On 9 Oct 2007, at 9:10 am, jerzy.karczmarczuk@info.unicaen.fr wrote:
* Scheme is very different from what we practice (C++, Fortran, etc., you know the song...) It may slow down the *adaptation* of students. They *will need* all that imperative stuff you hate. But, as a first language, the FLs condition the young minds in a way we do not appreciate.

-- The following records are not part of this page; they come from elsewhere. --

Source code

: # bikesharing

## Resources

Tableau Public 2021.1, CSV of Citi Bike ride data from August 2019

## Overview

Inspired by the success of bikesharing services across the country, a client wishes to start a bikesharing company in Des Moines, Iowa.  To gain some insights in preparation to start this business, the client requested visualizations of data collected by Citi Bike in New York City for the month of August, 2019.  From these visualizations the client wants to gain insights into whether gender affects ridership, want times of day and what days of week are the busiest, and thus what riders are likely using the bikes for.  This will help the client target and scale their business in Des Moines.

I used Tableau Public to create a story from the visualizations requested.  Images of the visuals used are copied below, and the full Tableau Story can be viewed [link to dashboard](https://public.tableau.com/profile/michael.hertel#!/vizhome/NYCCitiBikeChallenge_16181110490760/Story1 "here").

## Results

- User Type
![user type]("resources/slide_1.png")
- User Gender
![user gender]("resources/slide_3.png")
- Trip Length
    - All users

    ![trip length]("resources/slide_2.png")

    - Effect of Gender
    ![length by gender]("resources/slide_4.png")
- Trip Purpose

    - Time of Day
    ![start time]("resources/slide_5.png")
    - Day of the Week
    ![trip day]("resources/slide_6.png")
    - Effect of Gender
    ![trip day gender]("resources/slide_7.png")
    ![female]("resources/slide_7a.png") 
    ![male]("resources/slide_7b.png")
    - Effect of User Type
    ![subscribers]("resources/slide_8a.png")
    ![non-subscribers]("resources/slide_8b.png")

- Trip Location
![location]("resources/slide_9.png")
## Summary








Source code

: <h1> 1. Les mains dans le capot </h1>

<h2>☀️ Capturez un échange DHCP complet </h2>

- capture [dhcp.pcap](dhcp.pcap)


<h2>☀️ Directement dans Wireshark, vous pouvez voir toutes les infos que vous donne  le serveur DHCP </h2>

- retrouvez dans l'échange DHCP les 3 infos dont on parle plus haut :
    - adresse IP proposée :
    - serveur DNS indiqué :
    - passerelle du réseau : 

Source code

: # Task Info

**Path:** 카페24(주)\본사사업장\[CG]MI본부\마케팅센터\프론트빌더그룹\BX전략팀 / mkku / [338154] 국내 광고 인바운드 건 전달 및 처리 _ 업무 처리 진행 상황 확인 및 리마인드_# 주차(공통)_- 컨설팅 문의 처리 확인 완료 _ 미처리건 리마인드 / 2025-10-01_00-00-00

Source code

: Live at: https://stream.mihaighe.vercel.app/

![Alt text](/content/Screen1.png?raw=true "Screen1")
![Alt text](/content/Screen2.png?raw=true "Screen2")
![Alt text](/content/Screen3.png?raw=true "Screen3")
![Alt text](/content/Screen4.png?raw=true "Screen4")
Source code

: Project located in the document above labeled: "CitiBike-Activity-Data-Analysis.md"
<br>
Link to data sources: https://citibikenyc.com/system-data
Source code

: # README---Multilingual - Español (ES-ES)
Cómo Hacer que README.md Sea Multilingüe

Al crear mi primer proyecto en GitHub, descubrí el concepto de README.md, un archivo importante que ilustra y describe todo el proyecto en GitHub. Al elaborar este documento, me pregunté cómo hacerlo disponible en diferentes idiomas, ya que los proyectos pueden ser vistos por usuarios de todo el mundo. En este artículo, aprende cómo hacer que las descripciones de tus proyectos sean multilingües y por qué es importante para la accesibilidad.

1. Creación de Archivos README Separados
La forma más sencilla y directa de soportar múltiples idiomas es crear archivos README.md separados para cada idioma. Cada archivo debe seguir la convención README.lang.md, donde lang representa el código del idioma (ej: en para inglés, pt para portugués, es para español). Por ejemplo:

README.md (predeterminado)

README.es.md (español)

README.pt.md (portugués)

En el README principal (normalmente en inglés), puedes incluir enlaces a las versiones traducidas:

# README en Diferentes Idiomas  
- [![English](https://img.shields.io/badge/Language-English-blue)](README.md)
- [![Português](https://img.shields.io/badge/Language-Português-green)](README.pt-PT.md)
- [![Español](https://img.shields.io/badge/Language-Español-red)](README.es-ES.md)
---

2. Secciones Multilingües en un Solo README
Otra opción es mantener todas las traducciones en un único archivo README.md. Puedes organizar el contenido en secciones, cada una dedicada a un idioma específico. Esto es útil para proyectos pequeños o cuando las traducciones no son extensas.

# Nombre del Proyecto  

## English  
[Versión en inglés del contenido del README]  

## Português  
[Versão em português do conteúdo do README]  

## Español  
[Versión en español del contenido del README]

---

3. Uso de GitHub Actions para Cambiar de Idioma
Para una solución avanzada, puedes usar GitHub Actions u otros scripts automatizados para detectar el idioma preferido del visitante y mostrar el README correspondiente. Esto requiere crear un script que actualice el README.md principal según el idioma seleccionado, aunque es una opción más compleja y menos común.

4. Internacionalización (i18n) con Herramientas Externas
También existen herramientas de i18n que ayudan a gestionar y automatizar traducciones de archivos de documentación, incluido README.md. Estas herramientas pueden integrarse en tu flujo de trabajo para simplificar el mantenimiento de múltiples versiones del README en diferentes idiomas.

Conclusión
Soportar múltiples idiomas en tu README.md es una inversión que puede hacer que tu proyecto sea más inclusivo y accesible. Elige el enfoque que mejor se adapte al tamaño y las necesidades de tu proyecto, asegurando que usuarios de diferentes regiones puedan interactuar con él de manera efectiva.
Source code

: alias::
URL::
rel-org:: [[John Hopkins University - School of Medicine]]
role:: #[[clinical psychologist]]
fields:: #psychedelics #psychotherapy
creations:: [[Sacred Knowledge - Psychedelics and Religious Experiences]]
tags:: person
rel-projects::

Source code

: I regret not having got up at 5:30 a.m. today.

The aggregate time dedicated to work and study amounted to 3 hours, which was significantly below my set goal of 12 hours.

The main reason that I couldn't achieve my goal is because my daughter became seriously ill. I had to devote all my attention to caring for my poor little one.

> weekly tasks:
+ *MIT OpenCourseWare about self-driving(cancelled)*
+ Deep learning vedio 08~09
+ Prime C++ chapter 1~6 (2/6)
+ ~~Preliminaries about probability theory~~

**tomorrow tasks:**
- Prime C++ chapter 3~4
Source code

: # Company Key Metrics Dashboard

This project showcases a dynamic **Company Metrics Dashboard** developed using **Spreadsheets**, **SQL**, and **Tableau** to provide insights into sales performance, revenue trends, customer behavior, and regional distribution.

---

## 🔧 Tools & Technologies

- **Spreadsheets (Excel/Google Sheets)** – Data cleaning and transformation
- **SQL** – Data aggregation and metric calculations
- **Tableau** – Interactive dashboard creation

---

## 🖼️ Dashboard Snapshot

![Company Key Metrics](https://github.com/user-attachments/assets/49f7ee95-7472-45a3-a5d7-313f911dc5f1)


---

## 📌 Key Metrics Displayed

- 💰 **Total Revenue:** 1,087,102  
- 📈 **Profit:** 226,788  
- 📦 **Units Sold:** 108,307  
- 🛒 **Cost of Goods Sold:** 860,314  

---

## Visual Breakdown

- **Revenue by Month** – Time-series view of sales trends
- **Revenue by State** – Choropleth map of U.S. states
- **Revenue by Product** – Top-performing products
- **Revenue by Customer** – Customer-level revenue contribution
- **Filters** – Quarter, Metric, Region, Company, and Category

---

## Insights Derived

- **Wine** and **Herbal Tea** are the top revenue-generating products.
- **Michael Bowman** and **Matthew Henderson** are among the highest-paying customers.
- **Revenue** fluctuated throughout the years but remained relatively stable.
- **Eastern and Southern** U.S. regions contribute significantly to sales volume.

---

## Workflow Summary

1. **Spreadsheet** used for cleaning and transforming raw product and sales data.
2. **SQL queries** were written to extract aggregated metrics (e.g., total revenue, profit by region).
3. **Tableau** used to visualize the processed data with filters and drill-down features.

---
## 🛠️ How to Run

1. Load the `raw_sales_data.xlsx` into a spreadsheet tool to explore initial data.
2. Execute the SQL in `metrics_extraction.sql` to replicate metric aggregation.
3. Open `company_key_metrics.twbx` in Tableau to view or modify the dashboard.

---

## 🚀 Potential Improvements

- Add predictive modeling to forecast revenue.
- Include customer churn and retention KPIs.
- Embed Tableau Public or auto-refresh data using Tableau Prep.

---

The only empirical evidence I'm aware of about this comes from Monash University, Caulfield campus, in Melbourne, Australia. (A former polytechnic amalgamated with a university.) If memory serves me correctly, students there used to do 3 semesters of COBOL. Rob Hagan changed this to 1 semester of Scheme followed by 1 semester of COBOL. (It is about 10 years since I last saw him, so my memory is getting fuzzy. I'm sure about 1 semester of Scheme.) The interesting thing is that with *less* time spent on COBOL, his students mastered *more* COBOL. So in the one case that I have any personal knowledge of, learning Scheme first *speeded up* the adaptation of students. Three things may be of particular interest here. 1. Scheme has set! and vector-set!, so it is closer to the imperative world than Haskell; not least in I/O. 2. Rob Hagan put a lot of effort into providing a single-stepper on PCs that showed exactly what a Scheme program was doing. Here again, insight gained into execution of strict functional code can be expected to carry over to insight into the execution of C, or Fortran, or Java. Haskell would not help here. 3. Rob Hagan encouraged (no, in some cases *required*) students to include test cases in their source files and had a simple test harness for using them. Incredibly easy to use. There *is* a Haskell equivalent of this, namely QuickCheck.
There is no lazy untyped language.
Yes there is. S. There is an open source version of S called R. S(R) is dynamically typed. Function arguments are *always* passed unevaluated. It looks imperative, but if you ignore S4 objects it's basically functional. An assignment like a[i] <- x is defined to have the meaning a <- "[<-"(a, i, x) and if you have previously done b <- a, b will not be changed. S has been enormously successful in its application area (statistics programming).